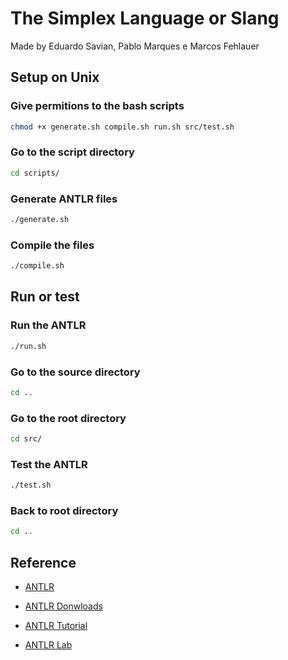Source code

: # The Simplex Language or Slang

Made by Eduardo Savian, Pablo Marques e Marcos Fehlauer

## Setup on Unix

### Give permitions to the bash scripts

```bash
chmod +x generate.sh compile.sh run.sh src/test.sh
```

### Go to the script directory

```bash
cd scripts/
```

### Generate ANTLR files

```bash
./generate.sh
```

### Compile the files

```bash
./compile.sh
```
## Run or test

### Run the ANTLR

```bash
./run.sh
```

### Go to the source directory

```bash
cd ..
```
### Go to the root directory

```bash
cd src/
```

### Test the ANTLR

```bash
./test.sh
```

### Back to root directory

```bash
cd ..
```

## Reference

- [ANTLR](https://www.antlr.org/index.html)

- [ANTLR Donwloads](https://www.antlr.org/download.html)

- [ANTLR Tutorial](https://github.com/antlr/antlr4/blob/master/doc/index.md)

- [ANTLR Lab](http://lab.antlr.org/)
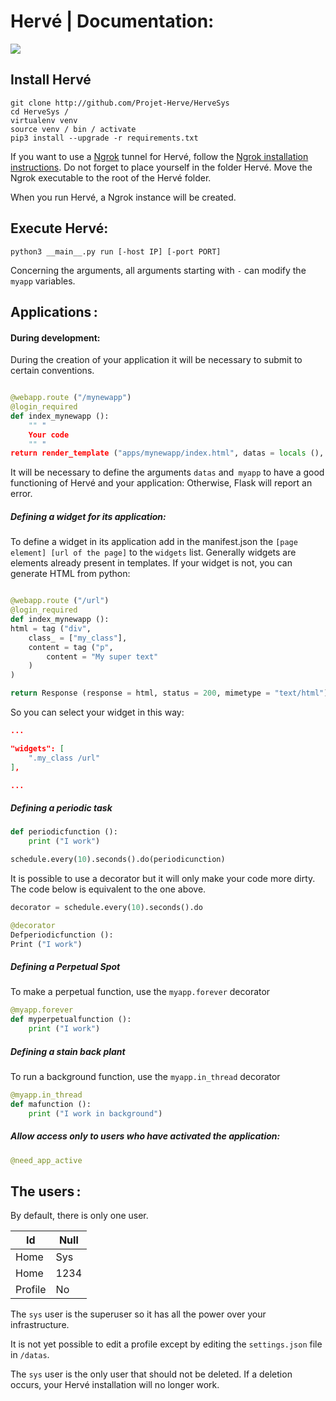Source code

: # Hervé | Documentation:
![](Https://img.shields.io/badge/language-python3.4-green.svg)

## Install Hervé

```Shell
git clone http://github.com/Projet-Herve/HerveSys
cd HerveSys /
virtualenv venv
source venv / bin / activate
pip3 install --upgrade -r requirements.txt
```

If you want to use a [Ngrok](https://ngrok.com/) tunnel for Hervé, follow the [Ngrok installation instructions](https://ngrok.com/download). Do not forget to place yourself in the folder Hervé. Move the Ngrok executable to the root of the Hervé folder.

When you run Hervé, a Ngrok instance will be created.


## Execute Hervé:

```Shell
python3 __main__.py run [-host IP] [-port PORT]
```

Concerning the arguments, all arguments starting with `-` can modify the` myapp` variables.


## Applications :

#### During development:

During the creation of your application it will be necessary to submit to certain conventions.

```python

@webapp.route ("/mynewapp")
@login_required
def index_mynewapp ():
	"" "
	Your code
	"" "
return render_template ("apps/mynewapp/index.html", datas = locals (), myapp = myapp)
```

It will be necessary to define the arguments `datas` and` myapp` to have a good functioning of Hervé and your application:
Otherwise, Flask will report an error.

##### Defining a widget for its application:

To define a widget in its application add in the manifest.json the `` [page element] [url of the page] `` to the `widgets` list.
Generally widgets are elements already present in templates. If your widget is not, you can generate HTML from python:

```Python

@webapp.route ("/url")
@login_required
def index_mynewapp ():
html = tag ("div",
	class_ = ["my_class"],
	content = tag ("p",
		content = "My super text"
	)
)

return Response (response = html, status = 200, mimetype = "text/html")
```

So you can select your widget in this way:

```json
...

"widgets": [
	".my_class /url"
],

...
```

##### Defining a periodic task

```python
def periodicfunction ():
	print ("I work")

schedule.every(10).seconds().do(periodicunction)

```

It is possible to use a decorator but it will only make your code more dirty.
The code below is equivalent to the one above.

```python
decorator = schedule.every(10).seconds().do

@decorator
Defperiodicfunction ():
Print ("I work")

```

##### Defining a Perpetual Spot

To make a perpetual function, use the `myapp.forever` decorator

```Python
@myapp.forever
def myperpetualfunction ():
	print ("I work")
```
##### Defining a stain back plant

To run a background function, use the `myapp.in_thread` decorator

```Python
@myapp.in_thread
def mafunction ():
	print ("I work in background")
```

##### Allow access only to users who have activated the application:

```Python
@need_app_active
```


## The users :

By default, there is only one user.

| Id | Null |
| -------------- | ------- |
| Home | Sys |
| Home | 1234 |
| Profile | No |

The `sys` user is the superuser so it has all the power over your infrastructure.

It is not yet possible to edit a profile except by editing the `settings.json` file in `/datas`.

The `sys` user is the only user that should not be deleted. If a deletion occurs, your Hervé installation will no longer work.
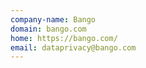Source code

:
 ```yaml
---
company-name: Bango
domain: bango.com
home: https://bango.com/
email: dataprivacy@bango.com
---
```




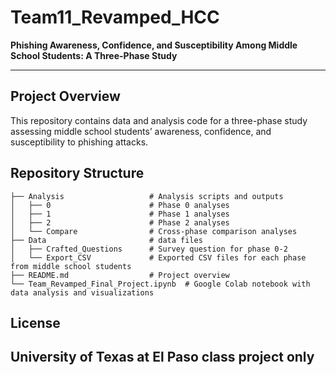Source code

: # Team11_Revamped_HCC

**Phishing Awareness, Confidence, and Susceptibility Among Middle School Students: A Three-Phase Study**

---

## Project Overview
This repository contains data and analysis code for a three-phase study assessing middle school students’ awareness, confidence, and susceptibility to phishing attacks.

## Repository Structure
```
├── Analysis                   # Analysis scripts and outputs
│   ├── 0                      # Phase 0 analyses
│   ├── 1                      # Phase 1 analyses
│   ├── 2                      # Phase 2 analyses
│   └── Compare                # Cross-phase comparison analyses
├── Data                       # data files
│   ├── Crafted_Questions      # Survey question for phase 0-2
│   └── Export_CSV             # Exported CSV files for each phase from middle school students
├── README.md                  # Project overview 
└── Team_Revamped_Final_Project.ipynb  # Google Colab notebook with data analysis and visualizations
```

## License
University of Texas at El Paso class project only
---
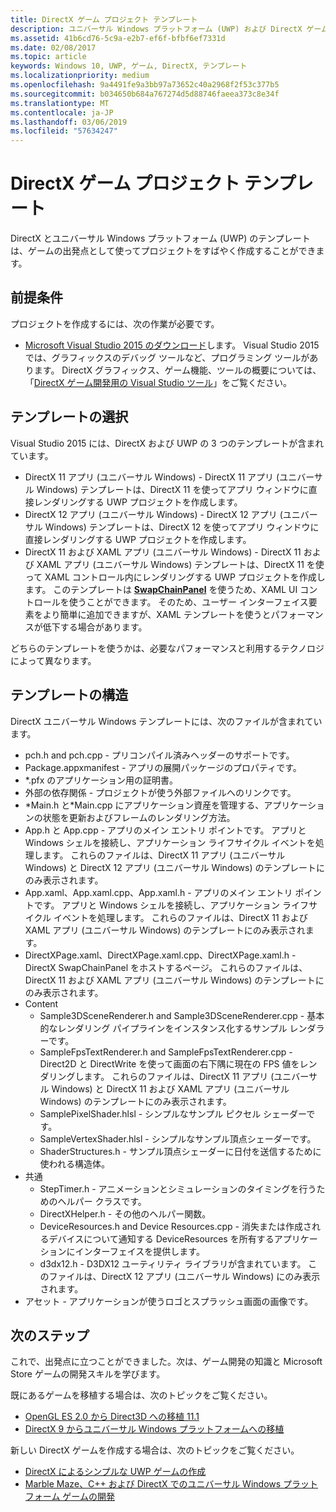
```yaml
---
title: DirectX ゲーム プロジェクト テンプレート
description: ユニバーサル Windows プラットフォーム (UWP) および DirectX ゲームを作成するためのテンプレートについて説明します。
ms.assetid: 41b6cd76-5c9a-e2b7-ef6f-bfbf6ef7331d
ms.date: 02/08/2017
ms.topic: article
keywords: Windows 10, UWP, ゲーム, DirectX, テンプレート
ms.localizationpriority: medium
ms.openlocfilehash: 9a4491fe9a3bb97a73652c40a2968f2f53c377b5
ms.sourcegitcommit: b034650b684a767274d5d88746faeea373c8e34f
ms.translationtype: MT
ms.contentlocale: ja-JP
ms.lasthandoff: 03/06/2019
ms.locfileid: "57634247"
---
```

# <a name="directx-game-project-templates"></a>DirectX ゲーム プロジェクト テンプレート



DirectX とユニバーサル Windows プラットフォーム (UWP) のテンプレートは、ゲームの出発点として使ってプロジェクトをすばやく作成することができます。

## <a name="prerequisites"></a>前提条件


プロジェクトを作成するには、次の作業が必要です。

-   [Microsoft Visual Studio 2015 のダウンロード](https://www.visualstudio.com/vs-2015-product-editions)します。 Visual Studio 2015 では、グラフィックスのデバッグ ツールなど、プログラミング ツールがあります。 DirectX グラフィックス、ゲーム機能、ツールの概要については、「[DirectX ゲーム開発用の Visual Studio ツール](set-up-visual-studio-for-game-development.md)」をご覧ください。

## <a name="choosing-a-template"></a>テンプレートの選択


Visual Studio 2015 には、DirectX および UWP の 3 つのテンプレートが含まれています。

-   DirectX 11 アプリ (ユニバーサル Windows) - DirectX 11 アプリ (ユニバーサル Windows) テンプレートは、DirectX 11 を使ってアプリ ウィンドウに直接レンダリングする UWP プロジェクトを作成します。
-   DirectX 12 アプリ (ユニバーサル Windows) - DirectX 12 アプリ (ユニバーサル Windows) テンプレートは、DirectX 12 を使ってアプリ ウィンドウに直接レンダリングする UWP プロジェクトを作成します。
-   DirectX 11 および XAML アプリ (ユニバーサル Windows) - DirectX 11 および XAML アプリ (ユニバーサル Windows) テンプレートは、DirectX 11 を使って XAML コントロール内にレンダリングする UWP プロジェクトを作成します。 このテンプレートは [**SwapChainPanel**](https://msdn.microsoft.com/library/windows/apps/dn252834) を使うため、XAML UI コントロールを使うことができます。 そのため、ユーザー インターフェイス要素をより簡単に追加できますが、XAML テンプレートを使うとパフォーマンスが低下する場合があります。

どちらのテンプレートを使うかは、必要なパフォーマンスと利用するテクノロジによって異なります。

## <a name="template-structure"></a>テンプレートの構造


DirectX ユニバーサル Windows テンプレートには、次のファイルが含まれています。

-   pch.h and pch.cpp - プリコンパイル済みヘッダーのサポートです。
-   Package.appxmanifest - アプリの展開パッケージのプロパティです。
-   \*.pfx のアプリケーション用の証明書。
-   外部の依存関係 - プロジェクトが使う外部ファイルへのリンクです。
-   \*Main.h と\*Main.cpp にアプリケーション資産を管理する、アプリケーションの状態を更新およびフレームのレンダリング方法。
-   App.h と App.cpp - アプリのメイン エントリ ポイントです。 アプリと Windows シェルを接続し、アプリケーション ライフサイクル イベントを処理します。 これらのファイルは、DirectX 11 アプリ (ユニバーサル Windows) と DirectX 12 アプリ (ユニバーサル Windows) のテンプレートにのみ表示されます。
-   App.xaml、App.xaml.cpp、App.xaml.h - アプリのメイン エントリ ポイントです。 アプリと Windows シェルを接続し、アプリケーション ライフサイクル イベントを処理します。 これらのファイルは、DirectX 11 および XAML アプリ (ユニバーサル Windows) のテンプレートにのみ表示されます。
-   DirectXPage.xaml、DirectXPage.xaml.cpp、DirectXPage.xaml.h - DirectX SwapChainPanel をホストするページ。 これらのファイルは、DirectX 11 および XAML アプリ (ユニバーサル Windows) のテンプレートにのみ表示されます。
-   Content
    -   Sample3DSceneRenderer.h and Sample3DSceneRenderer.cpp - 基本的なレンダリング パイプラインをインスタンス化するサンプル レンダラーです。
    -   SampleFpsTextRenderer.h and SampleFpsTextRenderer.cpp - Direct2D と DirectWrite を使って画面の右下隅に現在の FPS 値をレンダリングします。 これらのファイルは、DirectX 11 アプリ (ユニバーサル Windows) と DirectX 11 および XAML アプリ (ユニバーサル Windows) のテンプレートにのみ表示されます。
    -   SamplePixelShader.hlsl - シンプルなサンプル ピクセル シェーダーです。
    -   SampleVertexShader.hlsl - シンプルなサンプル頂点シェーダーです。
    -   ShaderStructures.h - サンプル頂点シェーダーに日付を送信するために使われる構造体。
-   共通
    -   StepTimer.h - アニメーションとシミュレーションのタイミングを行うためのヘルパー クラスです。
    -   DirectXHelper.h - その他のヘルパー関数。
    -   DeviceResources.h and Device Resources.cpp - 消失または作成されるデバイスについて通知する DeviceResources を所有するアプリケーションにインターフェイスを提供します。
    -   d3dx12.h - D3DX12 ユーティリティ ライブラリが含まれています。 このファイルは、DirectX 12 アプリ (ユニバーサル Windows) にのみ表示されます。
-   アセット - アプリケーションが使うロゴとスプラッシュ画面の画像です。

## <a name="next-steps"></a>次のステップ


これで、出発点に立つことができました。次は、ゲーム開発の知識と Microsoft Store ゲームの開発スキルを学びます。

既にあるゲームを移植する場合は、次のトピックをご覧ください。

-   [OpenGL ES 2.0 から Direct3D への移植 11.1](port-from-opengl-es-2-0-to-directx-11-1.md)
-   [DirectX 9 からユニバーサル Windows プラットフォームへの移植](porting-your-directx-9-game-to-windows-store.md)

新しい DirectX ゲームを作成する場合は、次のトピックをご覧ください。

-   [DirectX によるシンプルな UWP ゲームの作成](tutorial--create-your-first-uwp-directx-game.md)
-   [Marble Maze、C++ および DirectX でのユニバーサル Windows プラットフォーム ゲームの開発](developing-marble-maze-a-windows-store-game-in-cpp-and-directx.md)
- - - -
Only the lines above starting at the one containing "##### Allow access" and ending at the one containing "over your infrastructure.", both included, are to be returned, exactly as they read.

##### Allow access only to users who have activated the application:

```Python
@need_app_active
```


## The users :

By default, there is only one user.

| Id | Null |
| -------------- | ------- |
| Home | Sys |
| Home | 1234 |
| Profile | No |

The `sys` user is the superuser so it has all the power over your infrastructure.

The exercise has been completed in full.